**Task description:** Give again, word for word, each line below starting at the one that contains "### Для просмотра" and ending at the one that contains "## Для перемещениями между комитами".
** Opening Given data block **
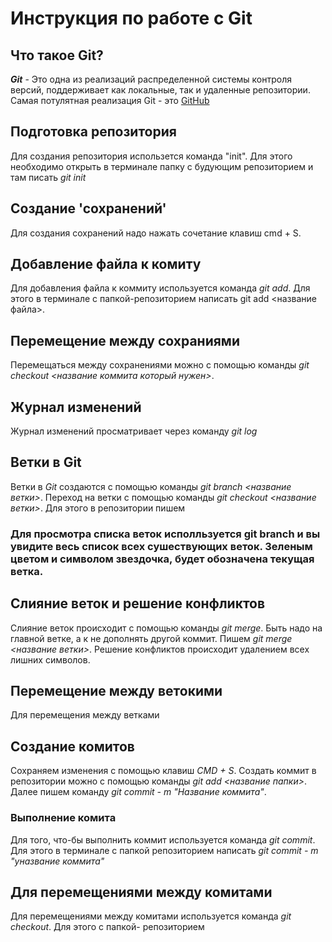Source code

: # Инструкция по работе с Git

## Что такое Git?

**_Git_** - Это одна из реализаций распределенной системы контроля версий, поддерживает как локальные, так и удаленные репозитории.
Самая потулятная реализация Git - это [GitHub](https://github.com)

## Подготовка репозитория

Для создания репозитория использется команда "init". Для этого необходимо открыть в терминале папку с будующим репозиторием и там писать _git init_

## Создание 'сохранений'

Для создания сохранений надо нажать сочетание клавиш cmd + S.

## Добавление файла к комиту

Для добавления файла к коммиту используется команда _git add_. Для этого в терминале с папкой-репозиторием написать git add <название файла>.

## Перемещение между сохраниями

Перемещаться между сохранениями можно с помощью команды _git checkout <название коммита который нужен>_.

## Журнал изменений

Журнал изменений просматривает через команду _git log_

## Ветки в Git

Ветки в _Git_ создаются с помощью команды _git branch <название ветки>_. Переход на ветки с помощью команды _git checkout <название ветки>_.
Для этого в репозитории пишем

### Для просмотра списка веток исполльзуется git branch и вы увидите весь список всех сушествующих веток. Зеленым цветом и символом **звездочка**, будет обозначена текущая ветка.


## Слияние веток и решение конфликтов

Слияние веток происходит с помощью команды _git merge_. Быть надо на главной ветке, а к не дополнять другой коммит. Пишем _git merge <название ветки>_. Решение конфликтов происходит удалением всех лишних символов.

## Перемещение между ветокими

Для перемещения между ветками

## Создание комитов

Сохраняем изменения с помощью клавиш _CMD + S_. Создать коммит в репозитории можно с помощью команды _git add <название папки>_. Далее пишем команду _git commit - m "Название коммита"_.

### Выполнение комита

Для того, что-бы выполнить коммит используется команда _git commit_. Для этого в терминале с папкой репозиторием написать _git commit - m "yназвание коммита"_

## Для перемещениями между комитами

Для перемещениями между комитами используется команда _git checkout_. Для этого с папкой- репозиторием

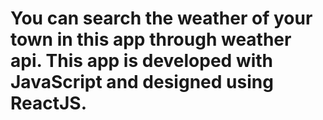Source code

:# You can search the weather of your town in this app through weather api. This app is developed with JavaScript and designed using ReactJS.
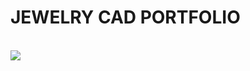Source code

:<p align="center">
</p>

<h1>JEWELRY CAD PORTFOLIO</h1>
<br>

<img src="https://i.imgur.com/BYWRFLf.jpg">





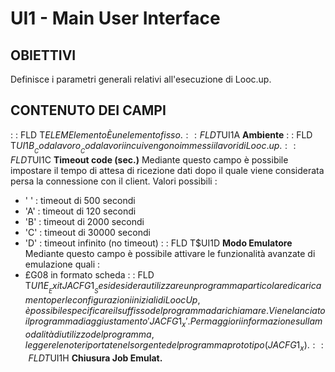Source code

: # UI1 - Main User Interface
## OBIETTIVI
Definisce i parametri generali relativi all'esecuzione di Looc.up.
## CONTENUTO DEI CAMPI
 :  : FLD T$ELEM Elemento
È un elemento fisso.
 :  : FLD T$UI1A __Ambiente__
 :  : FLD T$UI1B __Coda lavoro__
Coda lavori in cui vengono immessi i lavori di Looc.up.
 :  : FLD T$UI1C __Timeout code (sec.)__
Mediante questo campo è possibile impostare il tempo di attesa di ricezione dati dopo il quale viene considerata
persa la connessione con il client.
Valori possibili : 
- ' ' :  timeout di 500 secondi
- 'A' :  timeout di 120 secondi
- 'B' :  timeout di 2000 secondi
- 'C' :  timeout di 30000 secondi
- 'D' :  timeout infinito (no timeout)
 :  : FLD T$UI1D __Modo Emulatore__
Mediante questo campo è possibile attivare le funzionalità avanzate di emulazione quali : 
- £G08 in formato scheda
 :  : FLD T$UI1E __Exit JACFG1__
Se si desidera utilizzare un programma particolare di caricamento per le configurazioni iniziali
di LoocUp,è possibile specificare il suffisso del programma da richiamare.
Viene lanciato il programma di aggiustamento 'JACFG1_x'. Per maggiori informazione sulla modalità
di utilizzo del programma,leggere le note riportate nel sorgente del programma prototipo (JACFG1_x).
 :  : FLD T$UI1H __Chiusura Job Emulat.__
** Closing Given data block **
**Task solution:**
### Для просмотра списка веток исполльзуется git branch и вы увидите весь список всех сушествующих веток. Зеленым цветом и символом **звездочка**, будет обозначена текущая ветка.


## Слияние веток и решение конфликтов

Слияние веток происходит с помощью команды _git merge_. Быть надо на главной ветке, а к не дополнять другой коммит. Пишем _git merge <название ветки>_. Решение конфликтов происходит удалением всех лишних символов.

## Перемещение между ветокими

Для перемещения между ветками

## Создание комитов

Сохраняем изменения с помощью клавиш _CMD + S_. Создать коммит в репозитории можно с помощью команды _git add <название папки>_. Далее пишем команду _git commit - m "Название коммита"_.

### Выполнение комита

Для того, что-бы выполнить коммит используется команда _git commit_. Для этого в терминале с папкой репозиторием написать _git commit - m "yназвание коммита"_

## Для перемещениями между комитами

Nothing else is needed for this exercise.